Personal information
- Full name: William James Brown
- Date of birth: 13 November 1900
- Place of birth: Dundee
- Date of death: 23 August 1977 (aged 76)
- Position: Full back

Senior career*
- Years: Team / Apps / (Gls)
- 1919: Dundee North End
- 1919: Dundee
- 1920: Porth
- 1922: Llanelly
- 1925-1928: Rochdale / 178 / (0)
- 1928-1929: Torquay United / 16 / (0)
- 1929: Dundalk
- Total:  / 194 / (0)

= Willie Brown (footballer, born 1900) =

Scottish footballer

William John Brown (13 November 1900 – 23 August 1977) was a Scottish professional footballer. He was born in Larne, although of Scottish descent, returning to Dundee in 1901.

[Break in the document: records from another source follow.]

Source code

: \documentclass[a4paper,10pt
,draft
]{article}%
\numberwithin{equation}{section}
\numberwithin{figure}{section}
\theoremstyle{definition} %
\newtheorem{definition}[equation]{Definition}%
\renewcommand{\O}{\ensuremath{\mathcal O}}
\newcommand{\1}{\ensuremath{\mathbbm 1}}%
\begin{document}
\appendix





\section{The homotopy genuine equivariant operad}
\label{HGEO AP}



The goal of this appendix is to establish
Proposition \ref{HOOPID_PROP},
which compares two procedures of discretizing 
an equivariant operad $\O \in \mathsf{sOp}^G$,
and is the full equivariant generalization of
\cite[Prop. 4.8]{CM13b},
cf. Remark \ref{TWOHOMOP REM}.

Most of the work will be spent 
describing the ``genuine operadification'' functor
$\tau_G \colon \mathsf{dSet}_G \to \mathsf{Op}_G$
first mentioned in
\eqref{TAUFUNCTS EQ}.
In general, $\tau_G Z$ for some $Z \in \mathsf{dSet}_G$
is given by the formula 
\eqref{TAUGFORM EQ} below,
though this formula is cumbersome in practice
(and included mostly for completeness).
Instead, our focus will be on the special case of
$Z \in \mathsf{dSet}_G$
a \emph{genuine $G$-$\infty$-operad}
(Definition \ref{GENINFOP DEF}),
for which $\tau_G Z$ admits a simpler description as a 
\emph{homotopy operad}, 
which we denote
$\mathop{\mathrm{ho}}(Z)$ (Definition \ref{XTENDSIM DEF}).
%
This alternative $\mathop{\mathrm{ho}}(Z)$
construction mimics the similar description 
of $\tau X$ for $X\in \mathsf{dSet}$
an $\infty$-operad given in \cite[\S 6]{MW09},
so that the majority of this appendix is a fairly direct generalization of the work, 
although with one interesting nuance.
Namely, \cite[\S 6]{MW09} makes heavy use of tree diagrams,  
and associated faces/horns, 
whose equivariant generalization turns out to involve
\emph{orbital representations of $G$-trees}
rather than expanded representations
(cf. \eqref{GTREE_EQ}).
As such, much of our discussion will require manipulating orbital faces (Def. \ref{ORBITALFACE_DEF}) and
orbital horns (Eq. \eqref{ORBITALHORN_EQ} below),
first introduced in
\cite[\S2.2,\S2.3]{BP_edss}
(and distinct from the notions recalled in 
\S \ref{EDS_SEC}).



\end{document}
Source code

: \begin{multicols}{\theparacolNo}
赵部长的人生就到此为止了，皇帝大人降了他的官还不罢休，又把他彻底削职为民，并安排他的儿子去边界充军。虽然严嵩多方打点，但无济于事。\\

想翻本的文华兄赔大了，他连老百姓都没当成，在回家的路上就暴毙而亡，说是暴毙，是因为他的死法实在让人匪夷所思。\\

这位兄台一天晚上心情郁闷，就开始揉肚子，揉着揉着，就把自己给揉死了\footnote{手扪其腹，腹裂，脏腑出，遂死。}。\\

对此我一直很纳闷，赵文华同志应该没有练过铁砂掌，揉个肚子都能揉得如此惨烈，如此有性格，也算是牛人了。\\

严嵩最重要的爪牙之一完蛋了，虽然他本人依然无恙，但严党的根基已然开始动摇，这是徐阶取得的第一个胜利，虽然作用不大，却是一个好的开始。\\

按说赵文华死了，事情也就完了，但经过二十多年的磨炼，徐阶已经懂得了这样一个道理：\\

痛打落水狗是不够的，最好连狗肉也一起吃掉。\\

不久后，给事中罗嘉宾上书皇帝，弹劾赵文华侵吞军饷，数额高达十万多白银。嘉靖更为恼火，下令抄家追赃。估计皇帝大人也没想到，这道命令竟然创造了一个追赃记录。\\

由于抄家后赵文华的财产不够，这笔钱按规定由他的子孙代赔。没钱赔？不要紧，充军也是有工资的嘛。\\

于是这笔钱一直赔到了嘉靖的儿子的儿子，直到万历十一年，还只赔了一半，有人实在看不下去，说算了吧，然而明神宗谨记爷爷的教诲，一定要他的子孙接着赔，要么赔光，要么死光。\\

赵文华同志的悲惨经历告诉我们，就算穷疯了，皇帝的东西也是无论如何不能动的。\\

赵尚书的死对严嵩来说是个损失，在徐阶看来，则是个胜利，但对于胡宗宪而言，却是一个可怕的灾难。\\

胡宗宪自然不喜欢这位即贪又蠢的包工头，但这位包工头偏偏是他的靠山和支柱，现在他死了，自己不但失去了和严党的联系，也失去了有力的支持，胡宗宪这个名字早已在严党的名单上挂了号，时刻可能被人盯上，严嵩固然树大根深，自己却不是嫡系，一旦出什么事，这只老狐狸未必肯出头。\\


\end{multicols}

Brown, a full-back, played for a local junior side Dundee North End F.C before joining Welsh side Llanelli for the 1922–23 season. He moved to Rochdale in 1923, making his debut in the opening game of 1923–24, a 2–0 home win against Durham. Bill played 178 league games for Rochdale without finding the net and completed a run of 85 successive games toward the end of the 26/27 season. He was part of the Rochdale side which defeated Chesterfield 8-1 during the same campaign, a club record which stands today. Originally a left back he was switched to the right back position during this period. However, after a loss to New Brighton the following season he was dropped and subsequently released after 5 years with the club. His last match was a 1–0 home win against Doncaster on 5 May 1928.

Brown joined Torquay United in 1928. He started the first game of the 1928–29 season, a 4–3 defeat at home to Queens Park Rangers. He did however struggle to establish himself and left Plainmoor, after playing 16 times, to join Dundalk after losing his place in defence to Sid Cann. Following his career Bill returned to Dundee.